Ayer se cumplieron 15 años del 11 de septiembre y del natalicio sangriento de una estrategia geopolítica tan voraz como inescrupulosa. Porque aquella mañana renació la fobia hacia lo musulmán y la relación inequívoca entre el Islam y el terror hacia Occidente. ¿Fue Al Qaeda o un complot interno? ¿Se derrumbaron por el impacto o las demolieron con explosivos desde los cimientos?
Lejos de llegar a descifrar una de las tantas teorías conspirativas, lo más sensato es apegarnos a las verdades inobjetables que ese episodio desencadenó.
Hasta Trump y su verborragia insultante son consecuencia del 11-S. Esa que combina política con moral superior y religión; una nación que volvió a encerrarse en sí misma para renovar su autoprofecía de superhéroes y exportadores de democracias.
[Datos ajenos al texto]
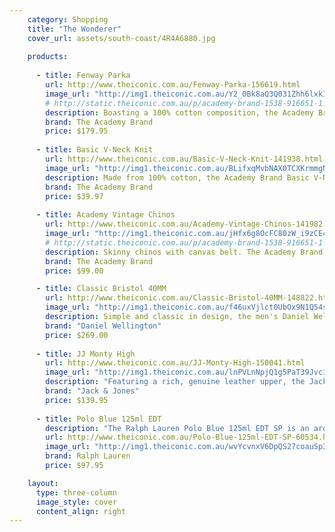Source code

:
 ```yaml
---
    category: Shopping
    title: "The Wonderer"
    cover_url: assets/south-coast/4R4A6880.jpg
    
    products:
    
      - title: Fenway Parka
        url: http://www.theiconic.com.au/Fenway-Parka-156619.html
        image_url: "http://img1.theiconic.com.au/Y2_0Bk8aQ3Q031Zhh6lxkIAnyIg=/trim/fit-in/490x627/filters:quality(95):fill(ffffff)/http%3A%2F%2Fstatic.theiconic.com.au%2Fp%2Facademy-brand-1538-916651-1.jpg"
        # http://static.theiconic.com.au/p/academy-brand-1538-916651-1.jpg
        description: Boasting a 100% cotton composition, the Academy Brand Fenway Parka is both practical and stylish with a detachable hood and generous storage. 
        brand: The Academy Brand
        price: $179.95
        
      - title: Basic V-Neck Knit
        url: http://www.theiconic.com.au/Basic-V-Neck-Knit-141938.html
        image_url: "http://img1.theiconic.com.au/BLifxqMvbNAX0TCXKrmmgNuDtSk=/trim/fit-in/490x627/filters:quality(95):fill(ffffff)/http%3A%2F%2Fstatic.theiconic.com.au%2Fp%2Facademy-brand-6436-839141-4.jpg"
        description: Made from 100% cotton, the Academy Brand Basic V-Neck Knit sweater has a versatile design that's ideal for transeasonal layering. 
        brand: The Academy Brand
        price: $39.97
      
      - title: Academy Vintage Chinos
        url: http://www.theiconic.com.au/Academy-Vintage-Chinos-141982.html
        image_url: "http://img1.theiconic.com.au/jHfx6g8OcFC80zW_i9zCE49S4EQ=/trim/fit-in/490x627/filters:quality(95):fill(ffffff)/http%3A%2F%2Fstatic.theiconic.com.au%2Fp%2Facademy-brand-7364-289141-1.jpg"
        # http://static.theiconic.com.au/p/academy-brand-1538-916651-1.jpg
        description: Skinny chinos with canvas belt. The Academy Brand Academy Vintage Chinos have a narrow waistband, belt loops, and a buttoned zip fly front. The pants have a classic five pocket design and come with a canvas belt which has contrast leather-look trims. The Academy Brand Academy Vintage Chinos are made from 100% cotton and have a skinny leg fit.
        brand: The Academy Brand
        price: $99.00

      - title: Classic Bristol 40MM
        url: http://www.theiconic.com.au/Classic-Bristol-40MM-148822.html
        image_url: "http://img1.theiconic.com.au/f46uxVjlct0UbOx9N1Q54sbWr7g=/trim/fit-in/490x627/filters:quality(95):fill(ffffff)/http%3A%2F%2Fstatic.theiconic.com.au%2Fp%2Fdaniel-wellington-5232-228841-1.jpg"
        description: Simple and classic in design, the men's Daniel Wellington Classic Bristol 40MM watch features an eggshell dial with silver-toned detailing, and a premium leather strap with a pin buckle closure.
        brand: "Daniel Wellington"
        price: $269.00
      
      - title: JJ Monty High
        url: http://www.theiconic.com.au/JJ-Monty-High-150041.html
        image_url: "http://img1.theiconic.com.au/lnPVLnNpjQ1g5PaT39Jvc1tvoz8=/trim/fit-in/490x627/filters:quality(95):fill(ffffff)/http%3A%2F%2Fstatic.theiconic.com.au%2Fp%2Fjack-jones-4859-140051-1.jpg"
        description: "Featuring a rich, genuine leather upper, the Jack & Jones JJ Monty High sneakers are ideal for casual, weekend wear. "
        brand: "Jack & Jones"
        price: $139.95
        
      - title: Polo Blue 125ml EDT
        description: "The Ralph Lauren Polo Blue 125ml EDT SP is an aromatic fragrance for men. The composition features top notes of melon, mandarin, orange and cucumber and lead to a heart of basil, sage and geranium, and a base of musk, woody notes and suede."
        url: http://www.theiconic.com.au/Polo-Blue-125ml-EDT-SP-60534.html
        image_url: "http://img1.theiconic.com.au/wvYcvnxV6DpQS27coauSp3XIaCM=/trim/fit-in/490x627/filters:quality(95):fill(ffffff)/http%3A%2F%2Fstatic.theiconic.com.au%2Fp%2Fralph-lauren-7205-43506-1.jpg"
        brand: Ralph Lauren
        price: $97.95

    layout:
      type: three-column
      image_style: cover
      content_align: right
---
```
Con las Torres Gemelas justificaron las acciones más viles que la diplomacia pudiera permitir y el mundo observó cómo su líder (Estados Unidos) lo engañó.
Porque en el Wold Trade Center también fallecieron las Naciones Unidas. Los estadunidenses inventaron pruebas para invadir Irak y quitar al “siniestro” Sadam. Empezamos la época de los dictadores demoniacos que debían ser exorcizados por nuestras democracias perfectas. Y así barrieron con Egipto, Libia y todavía lo intentan con Siria, mientras Afganistán aún lo esconden bajo la alfombra.
¡Y sí! Al Qaeda y el Estado Islámico son tan reales como crueles sus líderes, pero existen porque las potencias los alimentaron. Primero con financiamiento para que atacaran a los rivales de Occidente y segundo como consecuencia de tanto maltrato a las naciones musulmanas.
En resumen: ¿Qué significa este aniversario? Además de llorar a miles de muertos, me recuerda el asco que debiéramos sentir por el constante manoseo al que nos sometemos como países tercermundistas y que nos condena como meros espectadores de una realidad que entristece.